● Records for processing:
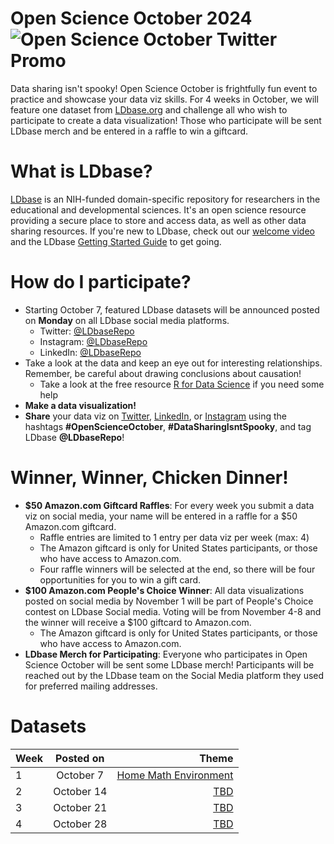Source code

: 
# Open Science October 2024![Open Science October Twitter Promo](https://github.com/user-attachments/assets/e379c7e8-6085-4dfb-b263-c6978643cb29)

Data sharing isn't spooky! Open Science October is frightfully fun event to practice and showcase your data viz skills. For 4 weeks in October, we will feature one dataset from [LDbase.org](LDbase.org) and challenge all who wish to participate to create a data visualization! Those who participate will be sent LDbase merch and be entered in a raffle to win a giftcard.
# What is LDbase?
[LDbase](ldbase.org) is an NIH-funded domain-specific repository for researchers in the educational and developmental sciences. It's an open science resource providing a secure place to store and access data, as well as other data sharing resources. If you're new to LDbase, check out our [welcome video](https://www.youtube.com/watch?v=Z2RpHha5tYY) and the LDbase [Getting Started Guide](https://www.ldbase.org/data-sharing-resources/guides/getting-started) to get going.
# How do I participate?
- Starting October 7, featured LDbase datasets will be announced posted on **Monday** on all LDbase social media platforms.
   - Twitter: [@LDbaseRepo](https://twitter.com/ldbaseRepo)
   - Instagram: [@LDbaseRepo](https://www.instagram.com/ldbaserepo/)
   - LinkedIn: [@LDbaseRepo](https://www.linkedin.com/company/ldbase/?viewAsMember=true)
-  Take a look at the data and keep an eye out for interesting relationships. Remember, be careful about drawing conclusions about causation!
   -  Take a look at the free resource [R for Data Science](https://r4ds.hadley.nz/) if you need some help
- **Make a data visualization!**
- **Share** your data viz on [Twitter](https://twitter.com/LDbaseRepo), [LinkedIn](https://www.linkedin.com/company/ldbaserepo/?viewAsMember=true), or [Instagram](https://www.instagram.com/ldbaserepo/) using the hashtags **#OpenScienceOctober**, **#DataSharingIsntSpooky**, and tag LDbase **@LDbaseRepo**!

# Winner, Winner, Chicken Dinner!
- **$50 Amazon.com Giftcard Raffles**: For every week you submit a data viz on social media, your name will be entered in a raffle for a $50 Amazon.com giftcard. 
    - Raffle entries are limited to 1 entry per data viz per week (max: 4)
    - The Amazon giftcard is only for United States participants, or those who have access to Amazon.com.
    - Four raffle winners will be selected at the end, so there will be four opportunities for you to win a gift card.
- **$100 Amazon.com People's Choice Winner**: All data visualizations posted on social media by November 1 will be part of People's Choice contest on LDbase Social media. Voting will be from November 4-8 and the winner will receive a $100 giftcard to Amazon.com.
    - The Amazon giftcard is only for United States participants, or those who have access to Amazon.com.
- **LDbase Merch for Participating**: Everyone who participates in Open Science October will be sent some LDbase merch! Participants will be reached out by the LDbase team on the Social Media platform they used for preferred mailing addresses.
# Datasets
| Week          | Posted on     | Theme                   |
| ------------- |:-------------:| -----------------------:|
| 1             | October 7     |  [Home Math Environment](Week%201/README.md)|
| 2             | October 14     |  [TBD](Week%202/README.md) |
| 3             | October 21     |  [TBD](Week%203/README.md) |
| 4             | October 28     |  [TBD](Week%204/README.md) |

● Goal of the exercise: The answer must be every line of the records that contains the word "sent".

● Answer for this exercise:
Data sharing isn't spooky! Open Science October is frightfully fun event to practice and showcase your data viz skills. For 4 weeks in October, we will feature one dataset from [LDbase.org](LDbase.org) and challenge all who wish to participate to create a data visualization! Those who participate will be sent LDbase merch and be entered in a raffle to win a giftcard.
- **LDbase Merch for Participating**: Everyone who participates in Open Science October will be sent some LDbase merch! Participants will be reached out by the LDbase team on the Social Media platform they used for preferred mailing addresses.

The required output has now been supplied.